Nipype

Why Nipype?

Pulls most neuroimaging software packages into one tool. Choose and combine functions from different packages.
Free and open-source.
Caches past runs of workflow, and re-runs accordingly.
Easy parallelization.

Installation

Let's create a virtual environment (pop quiz!) in which to install nipype and its friends.

# 1. set-up and activate virtual env
module load miniconda3/py39_4.11.0-ncf
python -m venv nipype39_venv
source nipype39_venv/bin/activate

# 2. install nipype and friends
pip install nipype pytest sphinx networkx==3.0 nibabel==2.0.4

# 3. test install
python -c "import nipype; print(nipype.__version__)"
python -c "import nipype; nipype.test()"
# You will probably get warnings, but make sure you don't have any errors or fails.

To access the full code of nipype_spm1stlevel.py (LINK)

Interface, Node, Workflow

A nipype pipeline is composed of 3 differently "sized" objects, from smallest to largest: 1. Interfaces, 2. Nodes, and 3. Workflows

Figure of interfaces and nodes in a workflow

Interfaces: Functions for fun pipelines!

(Sorry I couldn't help myself.)

Interfaces are Python functions that wrap the magical (mostly neuroimaging) tools from other software packages (e.g., fslmaths from FSL or recon-all from Freesurfer)

Like modules, interfaces aren't Python built-ins, so their modules must be imported at the beginning of your Python script (lines 1-13 of nipype_spm1stlevel.py LINK):

from nipype.interfaces import fsl, spm

Then, we can call things that we imported as, for example: spm.EstimateContrast()

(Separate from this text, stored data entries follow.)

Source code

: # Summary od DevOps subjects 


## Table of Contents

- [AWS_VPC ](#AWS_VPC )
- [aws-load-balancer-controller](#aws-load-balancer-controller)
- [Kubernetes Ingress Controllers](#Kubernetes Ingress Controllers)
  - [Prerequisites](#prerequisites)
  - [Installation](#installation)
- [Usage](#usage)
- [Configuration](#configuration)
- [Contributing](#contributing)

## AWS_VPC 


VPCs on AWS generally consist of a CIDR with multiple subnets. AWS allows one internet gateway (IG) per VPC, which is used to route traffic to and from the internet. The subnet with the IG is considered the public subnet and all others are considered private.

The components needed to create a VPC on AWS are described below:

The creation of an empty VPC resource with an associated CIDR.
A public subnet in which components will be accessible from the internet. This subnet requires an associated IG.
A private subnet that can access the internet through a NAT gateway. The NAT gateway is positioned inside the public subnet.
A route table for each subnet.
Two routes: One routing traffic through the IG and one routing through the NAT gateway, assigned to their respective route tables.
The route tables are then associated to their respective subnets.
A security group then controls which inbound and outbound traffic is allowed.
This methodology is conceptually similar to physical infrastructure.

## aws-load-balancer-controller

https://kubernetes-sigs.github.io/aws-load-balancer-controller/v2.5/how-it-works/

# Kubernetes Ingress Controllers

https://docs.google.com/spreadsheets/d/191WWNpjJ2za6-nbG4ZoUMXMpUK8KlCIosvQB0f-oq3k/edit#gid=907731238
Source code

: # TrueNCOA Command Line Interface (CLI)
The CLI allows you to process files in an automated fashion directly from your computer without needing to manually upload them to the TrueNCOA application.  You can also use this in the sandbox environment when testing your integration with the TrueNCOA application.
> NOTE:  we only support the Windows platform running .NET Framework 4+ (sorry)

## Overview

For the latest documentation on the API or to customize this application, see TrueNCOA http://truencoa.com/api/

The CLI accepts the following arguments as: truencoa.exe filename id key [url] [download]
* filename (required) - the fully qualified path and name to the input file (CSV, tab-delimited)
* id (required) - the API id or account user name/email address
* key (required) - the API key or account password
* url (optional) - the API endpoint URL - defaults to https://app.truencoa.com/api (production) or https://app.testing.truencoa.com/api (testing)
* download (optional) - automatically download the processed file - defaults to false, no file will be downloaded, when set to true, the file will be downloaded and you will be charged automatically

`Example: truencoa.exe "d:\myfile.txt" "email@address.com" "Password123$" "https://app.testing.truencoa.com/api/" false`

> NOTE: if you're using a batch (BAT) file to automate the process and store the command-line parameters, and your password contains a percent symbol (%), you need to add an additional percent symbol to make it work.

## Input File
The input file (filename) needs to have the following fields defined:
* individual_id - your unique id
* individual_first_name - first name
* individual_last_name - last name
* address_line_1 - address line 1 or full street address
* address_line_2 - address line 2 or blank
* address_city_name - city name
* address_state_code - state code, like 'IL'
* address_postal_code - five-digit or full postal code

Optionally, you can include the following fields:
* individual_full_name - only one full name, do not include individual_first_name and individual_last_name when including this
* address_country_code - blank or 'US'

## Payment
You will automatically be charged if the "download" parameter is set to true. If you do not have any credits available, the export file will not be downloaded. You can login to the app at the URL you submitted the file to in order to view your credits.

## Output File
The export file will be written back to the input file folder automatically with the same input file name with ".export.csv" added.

Nodes: Happy package for an interface

Nodes contain the wrapped interfaces, but also: 1. inputs (including input files, or any specified paramaters), and 2. outputs.

Let's choose a simple example: Freesurfer's mri_convert.

To create a node:

from nipype.pipeline import engine as pe

nodeVariableName = pe.Node(package.function(), name="nameForOutputDirectory")

For example (lines 138-161 of nipype_spm1stlevel.py):

convert = pe.Node(freesurfer.MRIConvert(), name="convert")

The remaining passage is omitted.